» Problem to work on
In the entries that follow, the line with "Nah, kali ini" opens the range and the line with "1. Persiapkan 2 butir telor, kocok lepas" closes it; repeat that range exactly, both lines included.
── Material provided ──
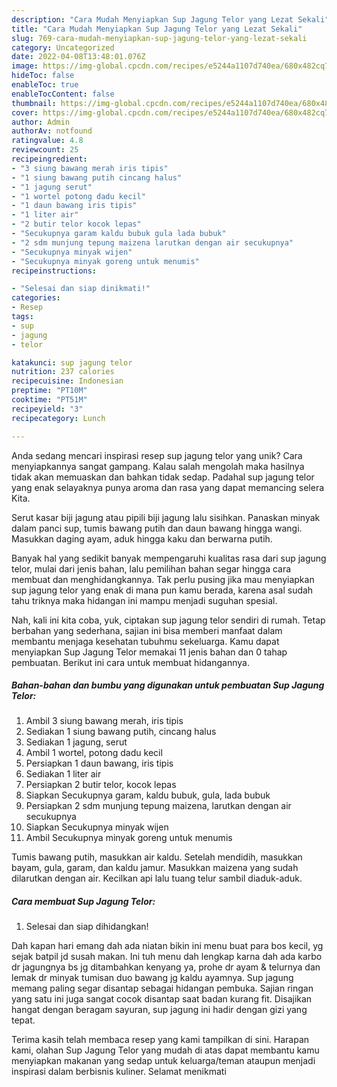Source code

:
 ```yaml
---
description: "Cara Mudah Menyiapkan Sup Jagung Telor yang Lezat Sekali"
title: "Cara Mudah Menyiapkan Sup Jagung Telor yang Lezat Sekali"
slug: 769-cara-mudah-menyiapkan-sup-jagung-telor-yang-lezat-sekali
category: Uncategorized
date: 2022-04-08T13:48:01.076Z
image: https://img-global.cpcdn.com/recipes/e5244a1107d740ea/680x482cq70/sup-jagung-telor-foto-resep-utama.jpg
hideToc: false
enableToc: true
enableTocContent: false
thumbnail: https://img-global.cpcdn.com/recipes/e5244a1107d740ea/680x482cq70/sup-jagung-telor-foto-resep-utama.jpg
cover: https://img-global.cpcdn.com/recipes/e5244a1107d740ea/680x482cq70/sup-jagung-telor-foto-resep-utama.jpg
author: Admin
authorAv: notfound
ratingvalue: 4.8
reviewcount: 25
recipeingredient:
- "3 siung bawang merah iris tipis"
- "1 siung bawang putih cincang halus"
- "1 jagung serut"
- "1 wortel potong dadu kecil"
- "1 daun bawang iris tipis"
- "1 liter air"
- "2 butir telor kocok lepas"
- "Secukupnya garam kaldu bubuk gula lada bubuk"
- "2 sdm munjung tepung maizena larutkan dengan air secukupnya"
- "Secukupnya minyak wijen"
- "Secukupnya minyak goreng untuk menumis"
recipeinstructions:

- "Selesai dan siap dinikmati!"
categories:
- Resep
tags:
- sup
- jagung
- telor

katakunci: sup jagung telor 
nutrition: 237 calories
recipecuisine: Indonesian
preptime: "PT10M"
cooktime: "PT51M"
recipeyield: "3"
recipecategory: Lunch

---
```





Anda sedang mencari inspirasi resep sup jagung telor yang unik? Cara menyiapkannya sangat gampang. Kalau salah mengolah maka hasilnya tidak akan memuaskan dan bahkan tidak sedap. Padahal sup jagung telor yang enak selayaknya punya aroma dan rasa yang dapat memancing selera Kita.





Serut kasar biji jagung atau pipili biji jagung lalu sisihkan. Panaskan minyak dalam panci sup, tumis bawang putih dan daun bawang hingga wangi. Masukkan daging ayam, aduk hingga kaku dan berwarna putih.

Banyak hal yang sedikit banyak mempengaruhi kualitas rasa dari sup jagung telor, mulai dari jenis bahan, lalu pemilihan bahan segar hingga cara membuat dan menghidangkannya. Tak perlu pusing jika mau menyiapkan sup jagung telor yang enak di mana pun kamu berada, karena asal sudah tahu triknya maka hidangan ini mampu menjadi suguhan spesial.






Nah, kali ini kita coba, yuk, ciptakan sup jagung telor sendiri di rumah. Tetap berbahan yang sederhana, sajian ini bisa memberi manfaat dalam membantu menjaga kesehatan tubuhmu sekeluarga. Kamu dapat menyiapkan Sup Jagung Telor memakai 11 jenis bahan dan 0 tahap pembuatan. Berikut ini cara untuk membuat hidangannya.

<!--inarticleads1-->

##### Bahan-bahan dan bumbu yang digunakan untuk pembuatan Sup Jagung Telor:

1. Ambil 3 siung bawang merah, iris tipis
1. Sediakan 1 siung bawang putih, cincang halus
1. Sediakan 1 jagung, serut
1. Ambil 1 wortel, potong dadu kecil
1. Persiapkan 1 daun bawang, iris tipis
1. Sediakan 1 liter air
1. Persiapkan 2 butir telor, kocok lepas
1. Siapkan Secukupnya garam, kaldu bubuk, gula, lada bubuk
1. Persiapkan 2 sdm munjung tepung maizena, larutkan dengan air secukupnya
1. Siapkan Secukupnya minyak wijen
1. Ambil Secukupnya minyak goreng untuk menumis


Tumis bawang putih, masukkan air kaldu. Setelah mendidih, masukkan bayam, gula, garam, dan kaldu jamur. Masukkan maizena yang sudah dilarutkan dengan air. Kecilkan api lalu tuang telur sambil diaduk-aduk. 

<!--inarticleads2-->

##### Cara membuat Sup Jagung Telor:


1. Selesai dan siap dihidangkan!

Dah kapan hari emang dah ada niatan bikin ini menu buat para bos kecil, yg sejak batpil jd susah makan. Ini tuh menu dah lengkap karna dah ada karbo dr jagungnya bs jg ditambahkan kenyang ya, prohe dr ayam &amp; telurnya dan lemak dr minyak tumisan duo bawang jg kaldu ayamnya. Sup jagung memang paling segar disantap sebagai hidangan pembuka. Sajian ringan yang satu ini juga sangat cocok disantap saat badan kurang fit. Disajikan hangat dengan beragam sayuran, sup jagung ini hadir dengan gizi yang tepat. 

Terima kasih telah membaca resep yang kami tampilkan di sini. Harapan kami, olahan Sup Jagung Telor yang mudah di atas dapat membantu kamu menyiapkan makanan yang sedap untuk keluarga/teman ataupun menjadi inspirasi dalam berbisnis kuliner. Selamat menikmati
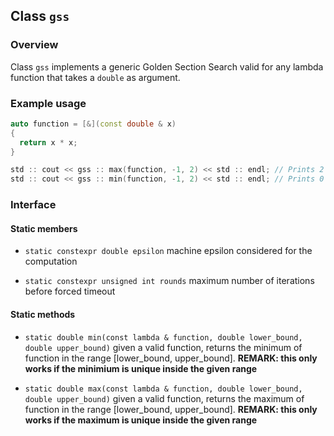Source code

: ## Class `gss`

### Overview

Class `gss` implements a generic Golden Section Search valid for any lambda function that takes a `double` as argument.

### Example usage

```c++
auto function = [&](const double & x)
{
  return x * x;
}

std :: cout << gss :: max(function, -1, 2) << std :: endl; // Prints 2
std :: cout << gss :: min(function, -1, 2) << std :: endl; // Prints 0
```

### Interface

#### Static members

 * `static constexpr double epsilon`
    machine epsilon considered for the computation

 * `static constexpr unsigned int rounds`
    maximum number of iterations before forced timeout

#### Static methods

 * `static double min(const lambda & function, double lower_bound, double upper_bound)`
    given a valid function, returns the minimum of function in the range [lower_bound, upper_bound].
    **REMARK: this only works if the minimium is unique inside the given range**

 * `static double max(const lambda & function, double lower_bound, double upper_bound)`
    given a valid function, returns the maximum of function in the range [lower_bound, upper_bound].
    **REMARK: this only works if the maximum is unique inside the given range**
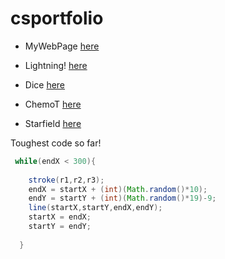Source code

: # csportfolio

* MyWebPage [here](https://schlegelo.github.io/testPage/dogPage2/)

* Lightning! [here](https://schlegelo.github.io/lightning2/)

* Dice [here](https://schlegelo.github.io/dice3/)
* ChemoT [here](https://schlegelo.github.io/chemotaxis4/)
* Starfield [here](https://schlegelo.github.io/starfield5/)




Toughest code so far!
```Java
 while(endX < 300){
    
    stroke(r1,r2,r3);
    endX = startX + (int)(Math.random()*10);
    endY = startY + (int)(Math.random()*19)-9;
    line(startX,startY,endX,endY);
    startX = endX;
    startY = endY;
    
  }
  ```
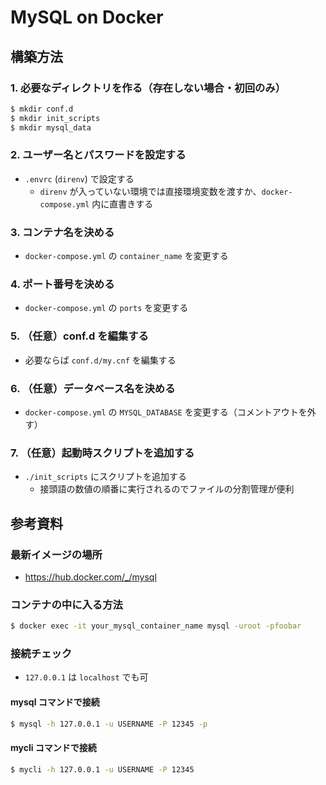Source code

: # MySQL on Docker

## 構築方法

### 1. 必要なディレクトリを作る（存在しない場合・初回のみ）

```bash
$ mkdir conf.d
$ mkdir init_scripts
$ mkdir mysql_data
```

### 2. ユーザー名とパスワードを設定する
- `.envrc` (`direnv`) で設定する
  - `direnv` が入っていない環境では直接環境変数を渡すか、`docker-compose.yml` 内に直書きする

### 3. コンテナ名を決める
- `docker-compose.yml` の `container_name` を変更する

### 4. ポート番号を決める
- `docker-compose.yml` の `ports` を変更する

### 5. （任意）conf.d を編集する
- 必要ならば `conf.d/my.cnf` を編集する

### 6. （任意）データベース名を決める
- `docker-compose.yml` の `MYSQL_DATABASE` を変更する（コメントアウトを外す）

### 7. （任意）起動時スクリプトを追加する
- `./init_scripts` にスクリプトを追加する
  - 接頭語の数値の順番に実行されるのでファイルの分割管理が便利

## 参考資料

### 最新イメージの場所
- https://hub.docker.com/_/mysql

### コンテナの中に入る方法

```bash
$ docker exec -it your_mysql_container_name mysql -uroot -pfoobar
```

### 接続チェック
- `127.0.0.1` は `localhost` でも可

#### mysql コマンドで接続

```bash
$ mysql -h 127.0.0.1 -u USERNAME -P 12345 -p
```

#### mycli コマンドで接続

```bash
$ mycli -h 127.0.0.1 -u USERNAME -P 12345
```
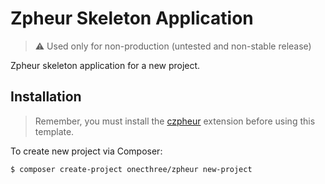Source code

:# Zpheur Skeleton Application
> ⚠️ Used only for non-production (untested and non-stable release)
 
Zpheur skeleton application for a new project.

## Installation
> Remember, you must install the [czpheur](https://github.com/onecthree/czpheur) extension before using this template.

To create new project via Composer:
```bash
$ composer create-project onecthree/zpheur new-project
```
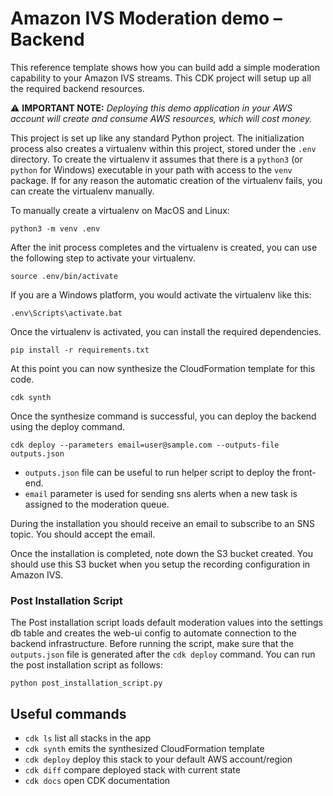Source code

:# Amazon IVS Moderation demo – Backend

This reference template shows how you can build add a simple  moderation capability to your Amazon IVS streams. This CDK project will setup up all the required backend resources.

⚠️ **IMPORTANT NOTE:** *Deploying this demo application in your AWS account will create and consume AWS resources, which will cost money.*

This project is set up like any standard Python project.  The initialization process also creates a virtualenv within this project, stored under the `.env` directory. To create the virtualenv it assumes that there is a `python3` (or `python` for Windows) executable in your path with access to the `venv` package. If for any reason the automatic creation of the virtualenv fails, you can create the virtualenv manually.

To manually create a virtualenv on MacOS and Linux:

```
python3 -m venv .env
```

After the init process completes and the virtualenv is created, you can use the following
step to activate your virtualenv.

```
source .env/bin/activate
```

If you are a Windows platform, you would activate the virtualenv like this:

```
.env\Scripts\activate.bat
```

Once the virtualenv is activated, you can install the required dependencies.

```
pip install -r requirements.txt
```

At this point you can now synthesize the CloudFormation template for this code.

```
cdk synth
```
Once the synthesize command is successful, you can deploy the backend using the deploy command.

```
cdk deploy --parameters email=user@sample.com --outputs-file outputs.json
```

* `outputs.json` file can be useful to run helper script to deploy the front-end.
* `email` parameter is used for sending sns alerts when a new task is assigned to the moderation queue. 

During the installation you should receive an email to subscribe to an SNS topic. You should accept the email.    

Once the installation is completed, note down the S3 bucket created. You should use this S3 bucket when you setup the recording configuration in Amazon IVS.

### Post Installation Script

The Post installation script loads default moderation values into the settings db table and creates the web-ui config to automate connection to the backend infrastructure. Before running the script, make sure that the `outputs.json` file is generated after the `cdk deploy` command. You can run the post installation script as follows:

```
python post_installation_script.py
```

## Useful commands

 * `cdk ls`          list all stacks in the app
 * `cdk synth`       emits the synthesized CloudFormation template
 * `cdk deploy`      deploy this stack to your default AWS account/region
 * `cdk diff`        compare deployed stack with current state
 * `cdk docs`        open CDK documentation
───
» Solution
Nah, kali ini kita coba, yuk, ciptakan sup jagung telor sendiri di rumah. Tetap berbahan yang sederhana, sajian ini bisa memberi manfaat dalam membantu menjaga kesehatan tubuhmu sekeluarga. Kamu dapat menyiapkan Sup Jagung Telor memakai 11 jenis bahan dan 0 tahap pembuatan. Berikut ini cara untuk membuat hidangannya.

<!--inarticleads1-->

##### Bahan-bahan dan bumbu yang digunakan untuk pembuatan Sup Jagung Telor:

1. Ambil 3 siung bawang merah, iris tipis
1. Sediakan 1 siung bawang putih, cincang halus
1. Sediakan 1 jagung, serut
1. Ambil 1 wortel, potong dadu kecil
1. Persiapkan 1 daun bawang, iris tipis
1. Sediakan 1 liter air
1. Persiapkan 2 butir telor, kocok lepas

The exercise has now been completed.